> [RECORDS]
----------
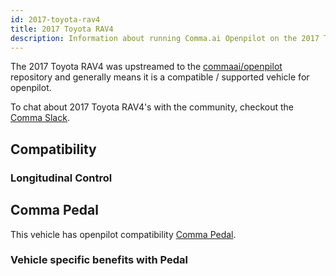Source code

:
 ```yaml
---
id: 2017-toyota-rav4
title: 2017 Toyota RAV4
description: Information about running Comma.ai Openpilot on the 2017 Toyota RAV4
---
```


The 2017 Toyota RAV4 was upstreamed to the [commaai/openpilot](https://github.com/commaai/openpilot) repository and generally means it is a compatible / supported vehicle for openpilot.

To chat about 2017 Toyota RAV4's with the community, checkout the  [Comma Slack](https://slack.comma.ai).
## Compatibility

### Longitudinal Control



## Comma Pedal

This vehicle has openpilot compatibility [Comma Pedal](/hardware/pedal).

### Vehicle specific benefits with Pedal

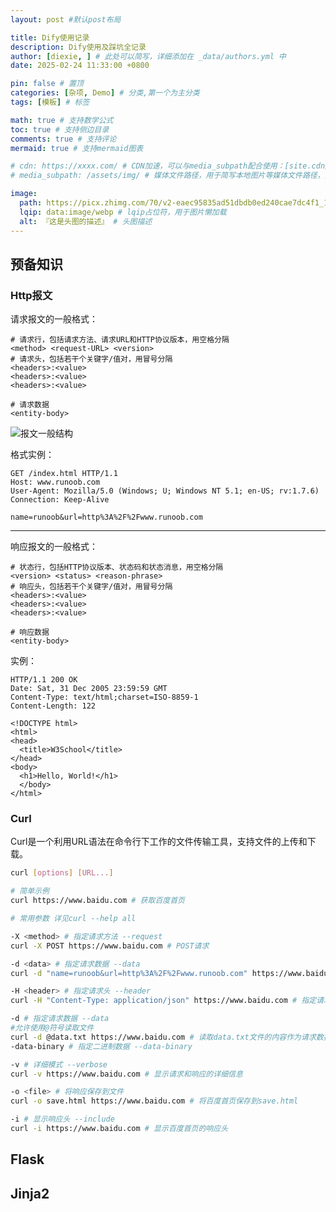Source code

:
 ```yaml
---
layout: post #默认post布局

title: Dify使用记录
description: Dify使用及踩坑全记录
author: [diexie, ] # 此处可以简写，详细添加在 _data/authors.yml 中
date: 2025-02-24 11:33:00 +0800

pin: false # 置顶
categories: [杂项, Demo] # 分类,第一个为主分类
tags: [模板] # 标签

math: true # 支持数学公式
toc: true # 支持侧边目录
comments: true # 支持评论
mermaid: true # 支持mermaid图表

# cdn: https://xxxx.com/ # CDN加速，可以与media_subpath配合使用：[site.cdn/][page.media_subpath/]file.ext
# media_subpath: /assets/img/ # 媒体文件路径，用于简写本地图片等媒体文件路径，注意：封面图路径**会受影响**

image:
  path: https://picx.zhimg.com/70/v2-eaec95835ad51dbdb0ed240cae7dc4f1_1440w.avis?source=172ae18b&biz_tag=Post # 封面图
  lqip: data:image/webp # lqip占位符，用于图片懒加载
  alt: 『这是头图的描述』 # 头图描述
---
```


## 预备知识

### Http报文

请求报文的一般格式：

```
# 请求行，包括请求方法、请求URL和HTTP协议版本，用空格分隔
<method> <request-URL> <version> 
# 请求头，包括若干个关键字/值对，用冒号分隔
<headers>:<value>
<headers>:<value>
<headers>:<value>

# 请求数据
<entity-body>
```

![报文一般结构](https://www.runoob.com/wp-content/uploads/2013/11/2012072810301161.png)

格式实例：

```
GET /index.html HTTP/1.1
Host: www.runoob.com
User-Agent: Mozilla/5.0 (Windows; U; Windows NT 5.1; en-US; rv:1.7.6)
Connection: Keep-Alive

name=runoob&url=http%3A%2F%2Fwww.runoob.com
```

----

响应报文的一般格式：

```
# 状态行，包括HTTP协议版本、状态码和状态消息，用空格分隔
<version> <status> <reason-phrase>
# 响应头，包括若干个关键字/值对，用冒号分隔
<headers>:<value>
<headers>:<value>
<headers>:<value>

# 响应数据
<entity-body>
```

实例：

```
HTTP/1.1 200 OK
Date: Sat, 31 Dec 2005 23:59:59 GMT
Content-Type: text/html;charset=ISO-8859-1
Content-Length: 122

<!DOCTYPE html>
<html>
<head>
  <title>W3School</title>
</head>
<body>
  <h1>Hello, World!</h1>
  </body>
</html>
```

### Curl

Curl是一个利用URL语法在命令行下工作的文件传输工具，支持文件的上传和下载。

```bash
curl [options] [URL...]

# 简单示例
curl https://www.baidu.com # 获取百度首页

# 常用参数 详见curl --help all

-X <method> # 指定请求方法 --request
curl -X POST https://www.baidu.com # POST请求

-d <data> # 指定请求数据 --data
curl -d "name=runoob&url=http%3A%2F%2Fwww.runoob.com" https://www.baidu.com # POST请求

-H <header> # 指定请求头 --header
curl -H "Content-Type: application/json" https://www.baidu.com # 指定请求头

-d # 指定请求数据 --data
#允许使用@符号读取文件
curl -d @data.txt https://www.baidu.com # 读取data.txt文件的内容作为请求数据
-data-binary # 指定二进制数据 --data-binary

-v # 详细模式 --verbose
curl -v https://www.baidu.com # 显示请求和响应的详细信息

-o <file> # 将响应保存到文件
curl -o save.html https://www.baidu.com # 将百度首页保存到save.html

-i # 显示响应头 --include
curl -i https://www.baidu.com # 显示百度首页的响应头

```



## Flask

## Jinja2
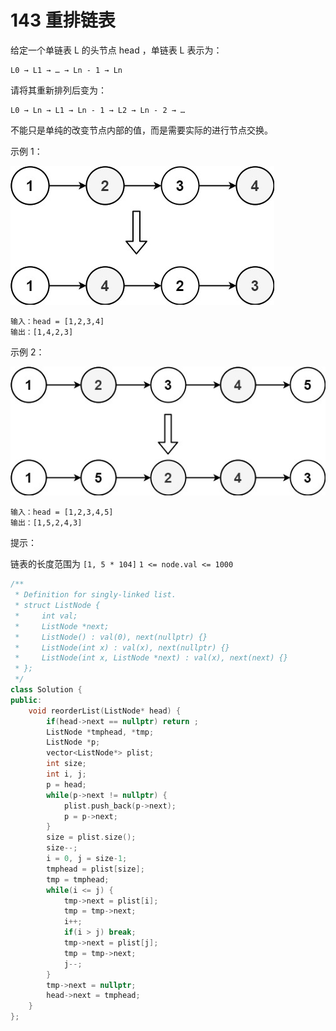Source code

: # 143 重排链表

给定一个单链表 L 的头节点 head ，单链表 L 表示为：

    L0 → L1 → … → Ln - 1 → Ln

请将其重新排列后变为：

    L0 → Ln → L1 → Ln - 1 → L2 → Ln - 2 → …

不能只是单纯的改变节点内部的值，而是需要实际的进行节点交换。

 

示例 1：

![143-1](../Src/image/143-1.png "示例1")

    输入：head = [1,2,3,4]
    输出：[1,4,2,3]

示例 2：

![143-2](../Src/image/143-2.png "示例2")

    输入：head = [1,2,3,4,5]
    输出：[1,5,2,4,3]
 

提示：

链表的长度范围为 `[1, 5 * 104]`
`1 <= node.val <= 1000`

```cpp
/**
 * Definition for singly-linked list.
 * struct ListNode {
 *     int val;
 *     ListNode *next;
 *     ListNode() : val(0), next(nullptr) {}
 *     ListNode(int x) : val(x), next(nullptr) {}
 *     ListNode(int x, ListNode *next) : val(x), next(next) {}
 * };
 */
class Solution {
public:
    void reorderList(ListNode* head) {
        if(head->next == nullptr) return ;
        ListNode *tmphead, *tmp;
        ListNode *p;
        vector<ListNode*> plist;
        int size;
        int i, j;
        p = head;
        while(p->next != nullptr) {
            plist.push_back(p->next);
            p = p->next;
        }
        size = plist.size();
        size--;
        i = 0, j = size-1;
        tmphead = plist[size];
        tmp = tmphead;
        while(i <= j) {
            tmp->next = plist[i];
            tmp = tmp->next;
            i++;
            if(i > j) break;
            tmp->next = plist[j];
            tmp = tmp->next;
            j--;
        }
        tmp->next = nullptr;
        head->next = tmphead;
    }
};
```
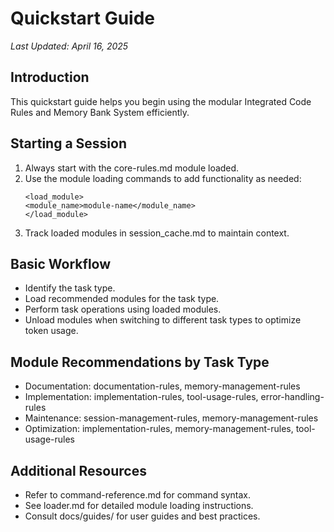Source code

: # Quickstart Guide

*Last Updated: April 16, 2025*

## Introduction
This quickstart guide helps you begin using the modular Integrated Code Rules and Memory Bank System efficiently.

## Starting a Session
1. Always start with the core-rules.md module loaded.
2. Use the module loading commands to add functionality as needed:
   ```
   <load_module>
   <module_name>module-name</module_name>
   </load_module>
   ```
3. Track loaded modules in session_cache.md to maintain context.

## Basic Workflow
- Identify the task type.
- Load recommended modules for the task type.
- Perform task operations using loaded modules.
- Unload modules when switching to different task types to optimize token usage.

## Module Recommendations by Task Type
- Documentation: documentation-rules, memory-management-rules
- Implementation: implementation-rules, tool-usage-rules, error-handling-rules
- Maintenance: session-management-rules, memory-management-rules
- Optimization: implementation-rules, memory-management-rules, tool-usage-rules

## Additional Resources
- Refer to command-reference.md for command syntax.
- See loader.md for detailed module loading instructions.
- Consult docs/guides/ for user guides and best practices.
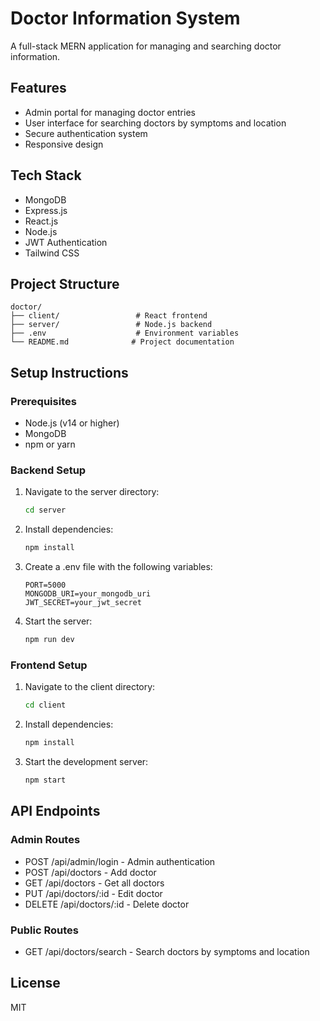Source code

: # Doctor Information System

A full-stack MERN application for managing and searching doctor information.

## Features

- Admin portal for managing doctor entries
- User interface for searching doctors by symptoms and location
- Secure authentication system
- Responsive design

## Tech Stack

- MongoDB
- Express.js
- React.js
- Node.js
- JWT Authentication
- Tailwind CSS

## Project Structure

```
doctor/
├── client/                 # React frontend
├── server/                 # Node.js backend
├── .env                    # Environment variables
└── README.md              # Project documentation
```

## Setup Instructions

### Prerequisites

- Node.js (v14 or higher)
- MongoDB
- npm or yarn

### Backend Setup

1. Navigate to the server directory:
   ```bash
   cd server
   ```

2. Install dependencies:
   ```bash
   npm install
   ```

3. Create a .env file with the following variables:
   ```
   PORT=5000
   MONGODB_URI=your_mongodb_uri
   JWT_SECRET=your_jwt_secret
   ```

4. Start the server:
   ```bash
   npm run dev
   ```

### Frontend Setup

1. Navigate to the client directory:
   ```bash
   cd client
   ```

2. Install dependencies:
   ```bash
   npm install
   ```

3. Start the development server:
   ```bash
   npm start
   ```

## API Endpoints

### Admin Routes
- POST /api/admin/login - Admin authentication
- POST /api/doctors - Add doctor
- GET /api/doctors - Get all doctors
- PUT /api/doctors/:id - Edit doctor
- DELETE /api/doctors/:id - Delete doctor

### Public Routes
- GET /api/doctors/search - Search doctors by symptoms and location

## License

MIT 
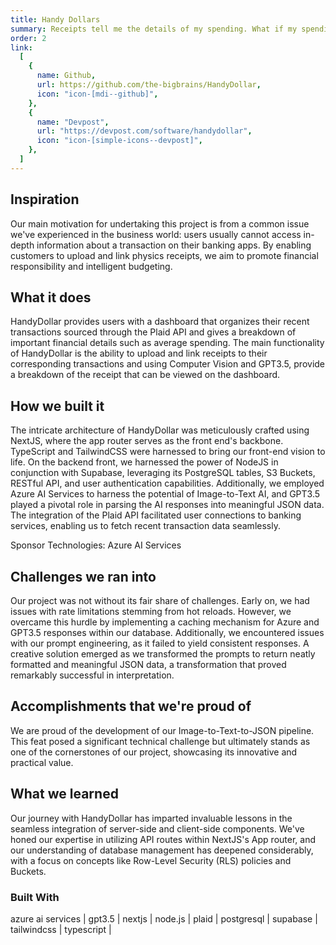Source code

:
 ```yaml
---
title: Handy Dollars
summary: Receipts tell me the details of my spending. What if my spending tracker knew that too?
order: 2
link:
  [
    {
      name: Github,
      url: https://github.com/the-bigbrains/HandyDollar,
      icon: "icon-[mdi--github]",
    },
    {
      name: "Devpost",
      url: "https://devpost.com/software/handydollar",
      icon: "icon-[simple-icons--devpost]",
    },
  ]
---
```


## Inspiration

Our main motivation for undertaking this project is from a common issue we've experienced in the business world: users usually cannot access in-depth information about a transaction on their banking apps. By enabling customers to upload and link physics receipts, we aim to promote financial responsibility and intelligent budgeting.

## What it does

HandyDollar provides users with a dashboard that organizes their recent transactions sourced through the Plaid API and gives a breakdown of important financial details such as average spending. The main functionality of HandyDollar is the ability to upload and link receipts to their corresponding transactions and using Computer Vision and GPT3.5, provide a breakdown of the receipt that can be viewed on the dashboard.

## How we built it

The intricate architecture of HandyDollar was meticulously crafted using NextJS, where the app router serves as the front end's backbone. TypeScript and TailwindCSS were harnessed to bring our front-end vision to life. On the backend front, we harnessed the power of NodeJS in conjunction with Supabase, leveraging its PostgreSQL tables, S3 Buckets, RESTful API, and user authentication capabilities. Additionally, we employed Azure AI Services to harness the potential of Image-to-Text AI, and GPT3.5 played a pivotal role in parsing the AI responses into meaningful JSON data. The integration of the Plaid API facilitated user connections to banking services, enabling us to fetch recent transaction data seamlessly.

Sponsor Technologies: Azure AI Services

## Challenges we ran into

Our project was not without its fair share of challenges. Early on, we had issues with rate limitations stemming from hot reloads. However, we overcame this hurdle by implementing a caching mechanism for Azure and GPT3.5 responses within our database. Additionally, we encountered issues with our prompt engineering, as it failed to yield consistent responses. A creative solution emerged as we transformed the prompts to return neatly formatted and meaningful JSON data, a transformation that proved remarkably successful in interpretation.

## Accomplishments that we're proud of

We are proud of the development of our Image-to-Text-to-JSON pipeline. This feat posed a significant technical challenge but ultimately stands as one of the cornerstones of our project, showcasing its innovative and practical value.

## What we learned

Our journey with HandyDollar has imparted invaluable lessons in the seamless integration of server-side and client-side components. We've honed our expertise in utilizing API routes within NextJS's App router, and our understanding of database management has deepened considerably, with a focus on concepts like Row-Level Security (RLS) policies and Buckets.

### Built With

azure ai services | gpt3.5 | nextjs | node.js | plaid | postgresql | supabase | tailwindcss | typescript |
----------
> [TASK STATEMENT]
If a picture appears among the records, leave it out, and otherwise reproduce exactly every line from the first line through the one with "This vehicle has", both included.

> [WRITTEN ANSWER]
Source code

:
 ```yaml
---
id: 2017-toyota-rav4
title: 2017 Toyota RAV4
description: Information about running Comma.ai Openpilot on the 2017 Toyota RAV4
---
```


The 2017 Toyota RAV4 was upstreamed to the [commaai/openpilot](https://github.com/commaai/openpilot) repository and generally means it is a compatible / supported vehicle for openpilot.

To chat about 2017 Toyota RAV4's with the community, checkout the  [Comma Slack](https://slack.comma.ai).
## Compatibility

### Longitudinal Control



## Comma Pedal

This vehicle has openpilot compatibility [Comma Pedal](/hardware/pedal).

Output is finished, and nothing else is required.